Под сенью умиленной и снисходительной опеки доны Арминды состоялась помолвка, а через три месяца сыграли свадьбу. Гонсало Мендес Рамирес получил от Барроло письмо, где тот клялся, что «чистейшая страсть, внушенная ему Марией Грасой, ее добродетелью и другими достоинствами, так сильна, что даже в словаре нет слов, способных это выразить…»

Свадьбу отпраздновали пышно. По воле Грасиньи, не пожелавшей расставаться с родной «Башней», молодые лишь ненадолго заехали с сыновним визитом в Амаранте, а затем «свили гнездо» в Оливейре, на углу Королевского бульвара и улицы Ткачих, в особняке с обширным садом, полученным Барроло в наследство от дядюшки, настоятеля кафедрального собора. Незаметно, без особых происшествий протекло два года. Гонсало Мендес Рамирес проводил в Оливейре последние пасхальные каникулы, когда Андре Кавалейро был назначен губернатором округа и торжественно вступил в должность. Трещали фейерверки, гремели оркестры, мэрия и епископский дворец украсились праздничными огнями, герб Кавалейро реял на флагах, вывешенных над дверью кафе «Аркада» и над подъездом банка!.. Барроло был раньше знаком и даже дружен с Кавалейро, преклонялся перед его умом, изысканностью, политическим успехом. Но Гонсало Мендес Рамирес, совершенно подчинивший себе Жозе без Роли, приказал ему не встречаться с новым губернатором, не раскланиваться с ним на улице и по обязанности родства взять на себя бремя вражды, разделявшей Рамиресов и Кавалейро. Жозе Барроло пришел в недоумение, но покорился.
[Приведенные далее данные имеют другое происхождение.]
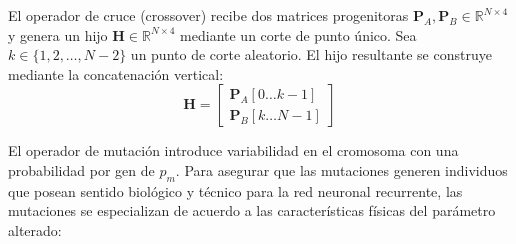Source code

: El operador de cruce (crossover) recibe dos matrices progenitoras $\mathbf{P}_A, \mathbf{P}_B \in \mathbb{R}^{N \times 4}$ y genera un hijo $\mathbf{H} \in \mathbb{R}^{N \times 4}$ mediante un corte de punto único. Sea $k \in \{1, 2, \dots, N-2\}$ un punto de corte aleatorio. El hijo resultante se construye mediante la concatenación vertical:
\begin{equation}
    \mathbf{H} = \begin{bmatrix} \mathbf{P}_A[0 \dots k-1] \\ \mathbf{P}_B[k \dots N-1] \end{bmatrix}
\end{equation}

El operador de mutación introduce variabilidad en el cromosoma con una probabilidad por gen de $p_m$. Para asegurar que las mutaciones generen individuos que posean sentido biológico y técnico para la red neuronal recurrente, las mutaciones se especializan de acuerdo a las características físicas del parámetro alterado:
Однажды вечером, надевая в спальне ночные туфли, он рассказал Грасинье о новой причуде Гонсало:

— Без всякого повода, без всякой причины, единственно из-за политики! Вообрази!.. Кавалейро такой блестящий человек, такой прекрасный малый, Мы могли бы составить премилый семейный кружок…

Прошел еще год ничем не возмущенного покоя. И вот, приехав весной в Оливейру ко дню рождения Барроло, Гонсало заподозрил неладное и убедился, что подозрения его основательны: этот черноусый наглец, сеньор Андре Кавалейро, возобновил ухаживанья за Грасиньей Рамирес!

Издали, безмолвно, с вызывающим бесстыдством, он обдавал ее пламенными взорами, полными меланхолии и страсти! Он желал сделать своей любовницей внучку и правнучку Рамиресов, наследницу знатнейшего рода Португалии, которую не удостоил чести назвать своей супругой!

* * *

Шагая по белевшей под луной дороге, Гонсало так глубоко ушел в путаницу этих горьких мыслей, что не заметил, как поравнялся с воротами «Башни» и миновал зеленую дверцу на углу дома, к которой вели три ступеньки. Он шел уже мимо садовой стены, когда Видейринья приглушил рукой гудевшие струны и со смехом окликнул его:

— Сеньор доктор, неужто вы решили пробежаться среди ночи в Бравайс?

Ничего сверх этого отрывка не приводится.